I would also like to mention Jennifer Cobb and Laya Portillos who came up with the concept and wrote “Baby Shower”, and who are the two lovely stars of the spot. Without them I would probably have just done something with dogs.
Even if you’ve seen this on the Doritos site–it was highly compressed and the audio suffered from it. Here it is in High Def with a better sounding mix.
I have recently updated my DP reel and made it available here.
There is nothing worse than a sharp image of a fuzzy concept.
⎯ Ansel Adams
I have been working behind the lens for almost 20 years, as Director of Photography, Photographer, and as a Studio Chief Lighting Technician. I believe that the language of visual storytelling is a complex one that invollves composition, optics, light and movement. This is the first reel I’ve put together in awhile, but it won’t be the last. Consider it a work in progress and feel free to comment.
My experience includes working with 35mm and 16mm film cameras, broadcast video, High Definition, and all of the latest digital cameras.
I got my new 5D Mark II a few days ago and I haven’t been as thrilled by new machinery as I have been about this in quite awhile. Without getting into all the really cool things that make this camera great (see any one of a million articles already published on the internet or in magazines), I have my own needs for this device and one of them is the ability to shoot 1080i HD video with my own compliment of Canon glass and get luscious, shallow DOF shots. Mostly I will be using the camera to shoot episodes of the firehouse cooking show Feeding The Fire, and the biggest concern for me has been sound, so I found a solution that works best for me.

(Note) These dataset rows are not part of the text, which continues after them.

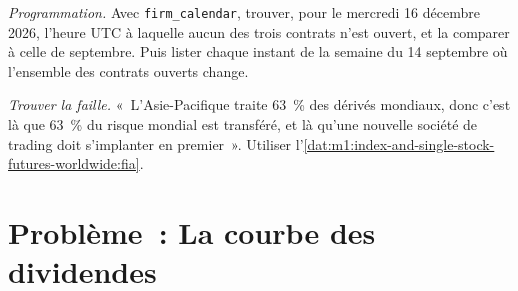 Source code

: \begin{exercise}[$\star\star\star$]\label{exo:m1:index-and-single-stock-futures-worldwide:7}
\emph{Programmation.} Avec \texttt{firm\_calendar}, trouver, pour le mercredi 16 décembre
2026, l'heure UTC à laquelle aucun des trois contrats n'est ouvert, et la comparer
à celle de septembre. Puis lister chaque instant de la semaine du 14 septembre où
l'ensemble des contrats ouverts change.
\end{exercise}

\begin{exercise}[$\star\star\star$]\label{exo:m1:index-and-single-stock-futures-worldwide:8}
\emph{Trouver la faille.} «~L'Asie-Pacifique traite 63~\% des dérivés mondiaux,
donc c'est là que 63~\% du risque mondial est transféré, et là qu'une nouvelle société de
trading doit s'implanter en premier~». Utiliser
l'\cref{dat:m1:index-and-single-stock-futures-worldwide:fia}.
\end{exercise}

\section{Problème~: La courbe des dividendes}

The problems with sound on the 5D mark II is the tiny internal mic that picks up everything in a large radius around the camera, which is not good for recording dialogue, or anything else you want to use as a soundtrack for that matter, and the camera’s lack of control over audio recording, leaving the user with the less than desirable auto-gain only. The latter seems to be solved by a firmware update being offered by Magic Lantern. I say that is seems to be solved because the firmware is not quite ready for general release (see their wiki for more info), but it looks very hopeful as the option to give us audio control until Canon comes around to the idea, but if the history of the L1 sound issues are any indication, they will be in no hurry.
The solution for me seemed simple enough: I have a short shotgun mic that has been working great for me for years, and so I got a hot-shoe mounted shock mount to hold the mic above the lens, but needed a power supply for it. I wanted to stay away from the manufactured adapter boxes by Beachtek and Juiced because I think they are pretty pricey and relatively noisy. So I went with a clean sounding PSC 48V phantom power supply and a balanced to stereo mini plug adapter made by the good folks at Coffee Sound in Los Angeles. This gave me the ability to record clean audio, but the physical setup was to have the 48V PH on my belt with cables going from mic, to belt and back to the camera. I immediately thought of the high repair bills as I imagined all the ways this setup could cause the little mini plug to be ripped from the camera, not to mention the sheer inconvenience of it all, especially shooting documentary style when speed is all important.
So I opened the 48V PH box to get a look at where the electronics where and where I could punch some holes. A couple of minutes with some drill bits, a 2″ 1/4-20 screw and a locking ring to keep it from falling out, some flat cork, and I had a way to attach it nicely to the bottom of my camera. One more hole and a 1/2″ screw and I had the quickplate for my tripod attached to the bottom of the box and I was ready to go.
I just shot an episode of Feeding The Fire in River Grove, IL and this setup worked great. The images are incredible: the shallow depth of field give it a rich texture and the sound is just perfect.